■ **What you need to do**:
Your task is to write out every line of the data exactly. Drop the pictures.

■ **Provided material**:
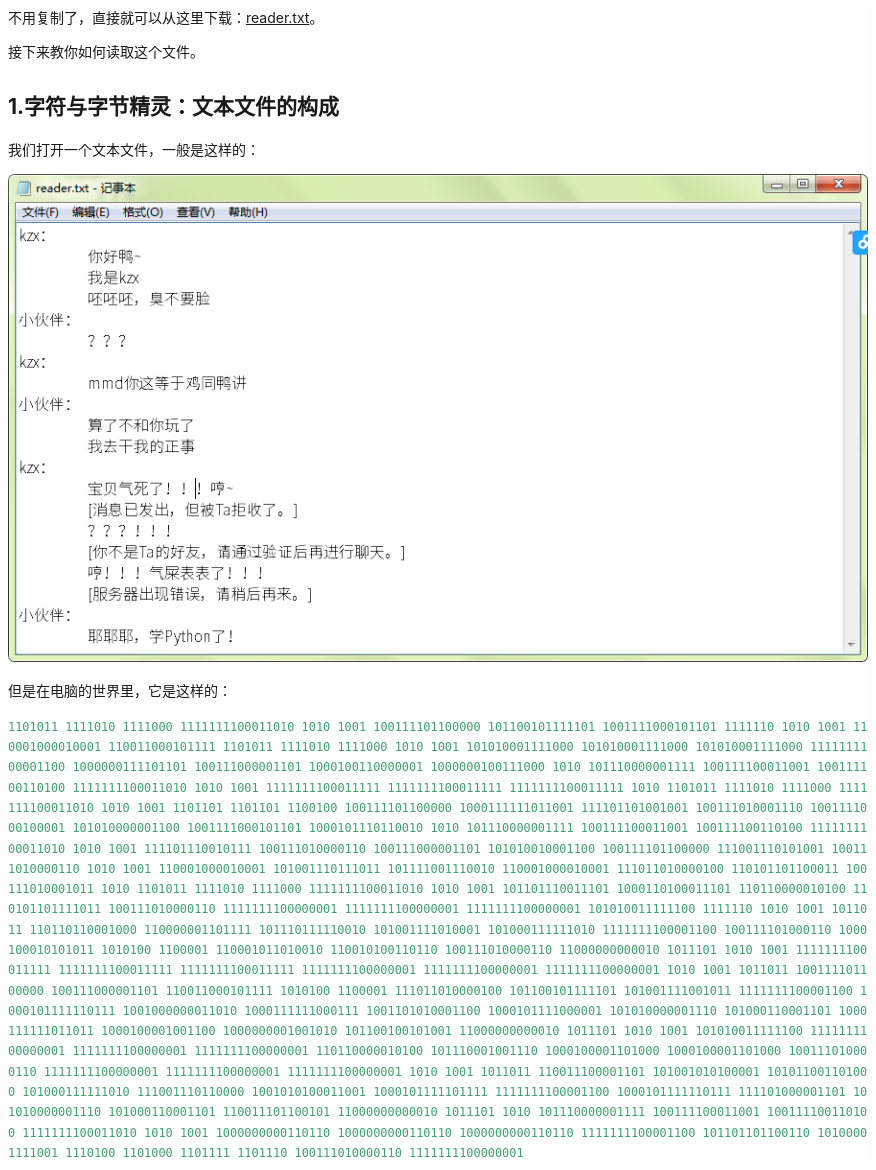 不用复制了，直接就可以从这里下载：[reader.txt](../../document/reader.txt)。

接下来教你如何读取这个文件。

## 1.字符与字节精灵：文本文件的构成

我们打开一个文本文件，一般是这样的：

![img](../static/7.png)

但是在电脑的世界里，它是这样的：

```python
1101011 1111010 1111000 1111111100011010 1010 1001 100111101100000 101100101111101 1001111000101101 1111110 1010 1001 110001000010001 110011000101111 1101011 1111010 1111000 1010 1001 101010001111000 101010001111000 101010001111000 1111111100001100 1000000111101101 100111000001101 1000100110000001 1000000100111000 1010 101110000001111 100111100011001 100111100110100 1111111100011010 1010 1001 1111111100011111 1111111100011111 1111111100011111 1010 1101011 1111010 1111000 1111111100011010 1010 1001 1101101 1101101 1100100 100111101100000 1000111111011001 111101101001001 100111010001110 1001111000100001 101010000001100 1001111000101101 1000101110110010 1010 101110000001111 100111100011001 100111100110100 1111111100011010 1010 1001 111101110010111 100111010000110 100111000001101 101010010001100 100111101100000 111001110101001 100111010000110 1010 1001 110001000010001 101001110111011 101111001110010 110001000010001 111011010000100 110101101100011 100111010001011 1010 1101011 1111010 1111000 1111111100011010 1010 1001 101101110011101 1000110100011101 110110000010100 110101101111011 100111010000110 1111111100000001 1111111100000001 1111111100000001 101010011111100 1111110 1010 1001 1011011 110110110001000 110000001101111 101110111110010 101001111010001 101000111111010 1111111100001100 100111101000110 1000100010101011 1010100 1100001 110001011010010 110010100110110 100111010000110 11000000000010 1011101 1010 1001 1111111100011111 1111111100011111 1111111100011111 1111111100000001 1111111100000001 1111111100000001 1010 1001 1011011 100111101100000 100111000001101 110011000101111 1010100 1100001 111011010000100 101100101111101 101001111001011 1111111100001100 1000101111110111 1001000000011010 1000111111000111 1001101010001100 1000101111000001 101010000001110 101000110001101 1000111111011011 1000100001001100 1000000001001010 101100100101001 11000000000010 1011101 1010 1001 101010011111100 1111111100000001 1111111100000001 1111111100000001 110110000010100 101110001001110 1000100001101000 1000100001101000 100111010000110 1111111100000001 1111111100000001 1111111100000001 1010 1001 1011011 110011100001101 101001010100001 101011001101000 101000111111010 111001110110000 1001010100011001 1000101111101111 1111111100001100 1000101111110111 111101000001101 101010000001110 101000110001101 110011101100101 11000000000010 1011101 1010 101110000001111 100111100011001 100111100110100 1111111100011010 1010 1001 1000000000110110 1000000000110110 1000000000110110 1111111100001100 101101101100110 1010000 1111001 1110100 1101000 1101111 1101110 100111010000110 1111111100000001
```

■ **Written answer**:
 不用复制了，直接就可以从这里下载：[reader.txt](../../document/reader.txt)。

接下来教你如何读取这个文件。

## 1.字符与字节精灵：文本文件的构成

我们打开一个文本文件，一般是这样的：

![img](../static/7.png)

但是在电脑的世界里，它是这样的：

```python
1101011 1111010 1111000 1111111100011010 1010 1001 100111101100000 101100101111101 1001111000101101 1111110 1010 1001 110001000010001 110011000101111 1101011 1111010 1111000 1010 1001 101010001111000 101010001111000 101010001111000 1111111100001100 1000000111101101 100111000001101 1000100110000001 1000000100111000 1010 101110000001111 100111100011001 100111100110100 1111111100011010 1010 1001 1111111100011111 1111111100011111 1111111100011111 1010 1101011 1111010 1111000 1111111100011010 1010 1001 1101101 1101101 1100100 100111101100000 1000111111011001 111101101001001 100111010001110 1001111000100001 101010000001100 1001111000101101 1000101110110010 1010 101110000001111 100111100011001 100111100110100 1111111100011010 1010 1001 111101110010111 100111010000110 100111000001101 101010010001100 100111101100000 111001110101001 100111010000110 1010 1001 110001000010001 101001110111011 101111001110010 110001000010001 111011010000100 110101101100011 100111010001011 1010 1101011 1111010 1111000 1111111100011010 1010 1001 101101110011101 1000110100011101 110110000010100 110101101111011 100111010000110 1111111100000001 1111111100000001 1111111100000001 101010011111100 1111110 1010 1001 1011011 110110110001000 110000001101111 101110111110010 101001111010001 101000111111010 1111111100001100 100111101000110 1000100010101011 1010100 1100001 110001011010010 110010100110110 100111010000110 11000000000010 1011101 1010 1001 1111111100011111 1111111100011111 1111111100011111 1111111100000001 1111111100000001 1111111100000001 1010 1001 1011011 100111101100000 100111000001101 110011000101111 1010100 1100001 111011010000100 101100101111101 101001111001011 1111111100001100 1000101111110111 1001000000011010 1000111111000111 1001101010001100 1000101111000001 101010000001110 101000110001101 1000111111011011 1000100001001100 1000000001001010 101100100101001 11000000000010 1011101 1010 1001 101010011111100 1111111100000001 1111111100000001 1111111100000001 110110000010100 101110001001110 1000100001101000 1000100001101000 100111010000110 1111111100000001 1111111100000001 1111111100000001 1010 1001 1011011 110011100001101 101001010100001 101011001101000 101000111111010 111001110110000 1001010100011001 1000101111101111 1111111100001100 1000101111110111 111101000001101 101010000001110 101000110001101 110011101100101 11000000000010 1011101 1010 101110000001111 100111100011001 100111100110100 1111111100011010 1010 1001 1000000000110110 1000000000110110 1000000000110110 1111111100001100 101101101100110 1010000 1111001 1110100 1101000 1101111 1101110 100111010000110 1111111100000001
```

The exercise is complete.